MIT-LCP / mimic-code

MIMIC Code Repository: Code shared by the research community for the MIMIC family of databases
https://mimic.mit.edu
MIT License
2.58k stars 1.51k forks source link

Smoking status in MIMICIII_Derived dataset #1802

Closed hakim89 closed 3 weeks ago

hakim89 commented 3 weeks ago

Prerequisites

Description

Description of the issue, including:

I am trying to look for the smoking status in the MIMIC3 dataset. Can't find any columns when I search the information schema DB.

 SELECT
  *
 FROM
  `physionet-data.mimiciii_derived.INFORMATION_SCHEMA.COLUMN_FIELD_PATHS`
 WHERE
  column_name like "%smok%"

referring to the mechanical power repository here. https://github.com/alistairewj/mechanical-power/blob/master/sql/mpwr-smoker.sql look like it can be done in MSFT sql but the same functionality can't be done in google Bigquery.

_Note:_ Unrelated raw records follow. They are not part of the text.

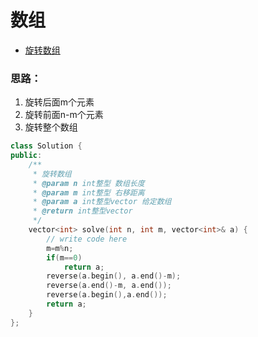 # 数组
* [旋转数组](https://www.nowcoder.com/practice/e19927a8fd5d477794dac67096862042?tpId=117&&tqId=37834&rp=1&ru=/activity/oj&qru=/ta/job-code-high/question-ranking)  
### 思路： 
1. 旋转后面m个元素
2. 旋转前面n-m个元素
3. 旋转整个数组
```C++
class Solution {
public:
    /**
     * 旋转数组
     * @param n int整型 数组长度
     * @param m int整型 右移距离
     * @param a int整型vector 给定数组
     * @return int整型vector
     */
    vector<int> solve(int n, int m, vector<int>& a) {
        // write code here
        m=m%n;
        if(m==0)
            return a;
        reverse(a.begin(), a.end()-m);
        reverse(a.end()-m, a.end());
        reverse(a.begin(),a.end());
        return a;
    }
};
```
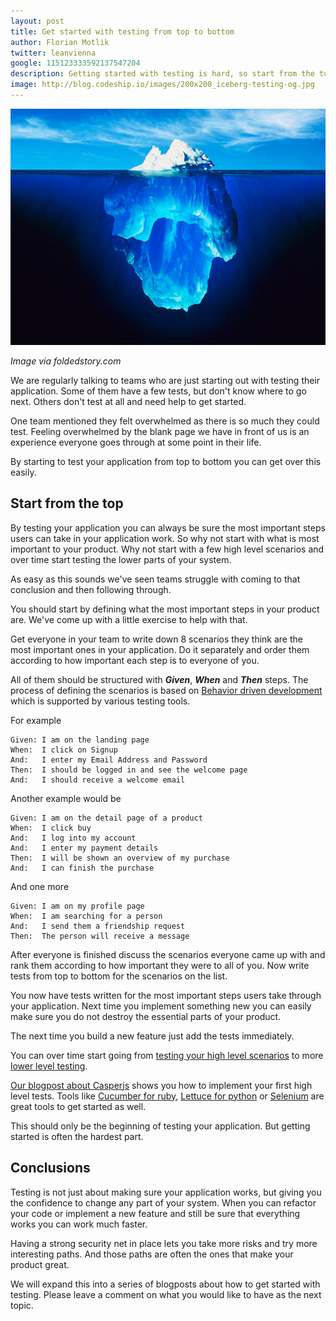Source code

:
 ```yaml
---
layout: post
title: Get started with testing from top to bottom
author: Florian Motlik
twitter: leanvienna
google: 115123333592137547204
description: Getting started with testing is hard, so start from the top, not bottom
image: http://blog.codeship.io/images/200x200_iceberg-testing-og.jpg
---
```

![Iceberg top to bottom](/images/top-to-bottom-testing/iceberg-top-down-testing.jpg)

*Image via foldedstory.com*

We are regularly talking to teams who are just starting out with testing
their application. Some of them have a few tests, but don't know where
to go next. Others don't test at all and need help to get started.

One team mentioned they felt overwhelmed as
there is so much they could test. Feeling overwhelmed by the blank page
we have in front of us is an experience everyone goes through at some
point in their life.

By starting to test your application from top to bottom you can get over
this easily.

## Start from the top

By testing your application you can always be sure the most important steps
users can take in your application work. So why not start with what is
most important to your product. Why not start with a few high level
scenarios and over time start testing the lower parts of your system.

As easy as this sounds we've seen teams struggle with coming to that
conclusion and then following through.

You should start by defining what the most important steps in your product are.
We've come up with a little exercise to help with that.

Get everyone in your team to write down 8 scenarios they think
are the most important ones in your application. Do it
separately and order them according to how important each step is to
everyone of you.

All of them should be
structured with ***Given***, ***When*** and ***Then*** steps.
The process of defining the scenarios is based on [Behavior driven
development](http://en.wikipedia.org/wiki/Behavior-driven_development)
which is supported by various testing tools.

For example

    Given: I am on the landing page
    When:  I click on Signup
    And:   I enter my Email Address and Password
    Then:  I should be logged in and see the welcome page
    And:   I should receive a welcome email

Another example would be

    Given: I am on the detail page of a product
    When:  I click buy
    And:   I log into my account
    And:   I enter my payment details
    Then:  I will be shown an overview of my purchase
    And:   I can finish the purchase

And one more

    Given: I am on my profile page
    When:  I am searching for a person
    And:   I send them a friendship request
    Then:  The person will receive a message

After everyone is finished discuss the scenarios everyone came up with and
rank them according to how important they were to all of you. Now write
tests from top to bottom for the scenarios on the list.

You now have tests written for the most important steps users take
through your application. Next time you implement something new you can
easily make sure you do not destroy the essential parts of your product.

The next time you build a new feature just add the tests immediately.

You can over time start going from [testing your high level scenarios](http://en.wikipedia.org/wiki/Behavior-driven_development) to
more [lower level testing](http://en.wikipedia.org/wiki/Unit_testing).

[Our blogpost about
Casperjs](http://blog.codeship.io/2013/03/07/Smoke-Testing-with-Casperjs.html) shows you
how to implement your first high level tests. Tools like [Cucumber for
ruby](http://cukes.info/), [Lettuce for python](https://github.com/gabrielfalcao/lettuce)
or [Selenium](http://docs.seleniumhq.org/) are great tools to get
started as well.

This should only be the beginning of testing your application. But
getting started is often the hardest part.

## Conclusions
Testing is not just about making sure your application works, but
giving you the confidence to change any part of your system. When you
can refactor your code or implement a new feature and still be sure that
everything works you can work much faster.

Having a strong security net in place lets you take more risks and
try more interesting paths. And those paths are often the ones that
make your product great.

We will expand this into a series of blogposts about how to get started
with testing. Please leave a comment on what you would like to have as
the next topic.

If you can point me to where the smoking hx field is located, I would greatly appreciate it. If one is not available, I will try to rewrite the above smoking hx query to use Lucene/Bigquery syntax.

Thank you.

alistairewj commented 3 weeks ago

You should be able to adapt that query pretty easily to BigQuery. It is looking in the discharge summaries to find mentions of smoking history, as usually the smoking history is described in the social history section. You'll need to use the mimiciii_notes dataset instead of mimiciii_clinical on BigQuery though - that's where the noteevents table is.

hakim89 commented 3 weeks ago

Thank you. I was able to convert the regex to BigQuery syntax like below. WHEN REGEXP_CONTAINS(ne.text, r'(never|not|not a|none|non|no|no history of|no h\/o of|denies|denies any|negative)[\s-]?(smoke|smoking|tabacco|tobacco|cigar|cigs)') Thank you for your reply.